§ **DATA IN THIS EXERCISE**:

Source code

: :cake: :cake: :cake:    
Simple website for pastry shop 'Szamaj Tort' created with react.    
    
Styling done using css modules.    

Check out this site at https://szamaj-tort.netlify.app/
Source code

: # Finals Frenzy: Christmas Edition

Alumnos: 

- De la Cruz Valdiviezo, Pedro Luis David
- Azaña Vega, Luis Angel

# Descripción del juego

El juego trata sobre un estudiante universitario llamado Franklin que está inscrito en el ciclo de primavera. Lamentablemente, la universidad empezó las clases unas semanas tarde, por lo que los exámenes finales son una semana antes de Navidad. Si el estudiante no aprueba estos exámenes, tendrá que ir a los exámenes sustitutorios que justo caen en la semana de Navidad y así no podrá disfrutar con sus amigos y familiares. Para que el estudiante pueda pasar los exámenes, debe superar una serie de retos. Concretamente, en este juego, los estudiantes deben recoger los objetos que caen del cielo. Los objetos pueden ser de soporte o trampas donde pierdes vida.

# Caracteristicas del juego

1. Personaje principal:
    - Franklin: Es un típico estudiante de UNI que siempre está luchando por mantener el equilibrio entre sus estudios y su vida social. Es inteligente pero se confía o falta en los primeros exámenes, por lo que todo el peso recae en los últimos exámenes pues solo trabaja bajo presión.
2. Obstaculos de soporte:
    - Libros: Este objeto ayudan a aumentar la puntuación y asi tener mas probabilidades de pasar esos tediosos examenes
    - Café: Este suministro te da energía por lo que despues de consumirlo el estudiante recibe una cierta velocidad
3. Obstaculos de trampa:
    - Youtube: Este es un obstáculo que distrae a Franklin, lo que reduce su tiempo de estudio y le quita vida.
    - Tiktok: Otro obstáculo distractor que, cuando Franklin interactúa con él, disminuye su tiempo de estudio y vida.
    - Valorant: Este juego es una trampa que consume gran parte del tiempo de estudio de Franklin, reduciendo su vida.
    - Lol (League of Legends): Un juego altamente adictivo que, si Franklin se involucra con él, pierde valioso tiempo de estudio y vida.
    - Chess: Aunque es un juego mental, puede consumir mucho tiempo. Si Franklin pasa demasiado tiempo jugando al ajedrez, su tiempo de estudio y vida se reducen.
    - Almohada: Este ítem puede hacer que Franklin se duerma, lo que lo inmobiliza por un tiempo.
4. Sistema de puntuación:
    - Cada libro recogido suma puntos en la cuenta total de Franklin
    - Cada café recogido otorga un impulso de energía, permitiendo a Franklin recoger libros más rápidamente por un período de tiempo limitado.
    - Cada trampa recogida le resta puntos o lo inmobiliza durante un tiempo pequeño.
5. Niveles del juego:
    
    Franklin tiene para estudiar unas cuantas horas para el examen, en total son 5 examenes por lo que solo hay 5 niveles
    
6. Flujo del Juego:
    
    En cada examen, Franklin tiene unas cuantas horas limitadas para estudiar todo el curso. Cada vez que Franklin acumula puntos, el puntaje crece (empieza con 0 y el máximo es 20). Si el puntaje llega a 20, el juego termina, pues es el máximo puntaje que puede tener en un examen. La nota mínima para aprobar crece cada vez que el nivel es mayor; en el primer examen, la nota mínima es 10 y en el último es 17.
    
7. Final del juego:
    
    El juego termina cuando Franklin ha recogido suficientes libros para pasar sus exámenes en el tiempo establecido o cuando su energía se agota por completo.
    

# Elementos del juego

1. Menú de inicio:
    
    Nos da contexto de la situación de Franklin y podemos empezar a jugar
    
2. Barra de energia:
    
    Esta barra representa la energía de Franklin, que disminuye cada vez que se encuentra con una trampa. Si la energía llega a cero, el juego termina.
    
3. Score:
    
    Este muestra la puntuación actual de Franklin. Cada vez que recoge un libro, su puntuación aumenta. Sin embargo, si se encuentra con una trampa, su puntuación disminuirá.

§ **BRIEF**:
Your answer should be the exact lines above from the one with "2. Obstaculos de" through the one with "- Chess: Aunque", both included, and nothing besides.

§ **FINISHED EXERCISE**:
2. Obstaculos de soporte:
    - Libros: Este objeto ayudan a aumentar la puntuación y asi tener mas probabilidades de pasar esos tediosos examenes
    - Café: Este suministro te da energía por lo que despues de consumirlo el estudiante recibe una cierta velocidad
3. Obstaculos de trampa:
    - Youtube: Este es un obstáculo que distrae a Franklin, lo que reduce su tiempo de estudio y le quita vida.
    - Tiktok: Otro obstáculo distractor que, cuando Franklin interactúa con él, disminuye su tiempo de estudio y vida.
    - Valorant: Este juego es una trampa que consume gran parte del tiempo de estudio de Franklin, reduciendo su vida.
    - Lol (League of Legends): Un juego altamente adictivo que, si Franklin se involucra con él, pierde valioso tiempo de estudio y vida.
    - Chess: Aunque es un juego mental, puede consumir mucho tiempo. Si Franklin pasa demasiado tiempo jugando al ajedrez, su tiempo de estudio y vida se reducen.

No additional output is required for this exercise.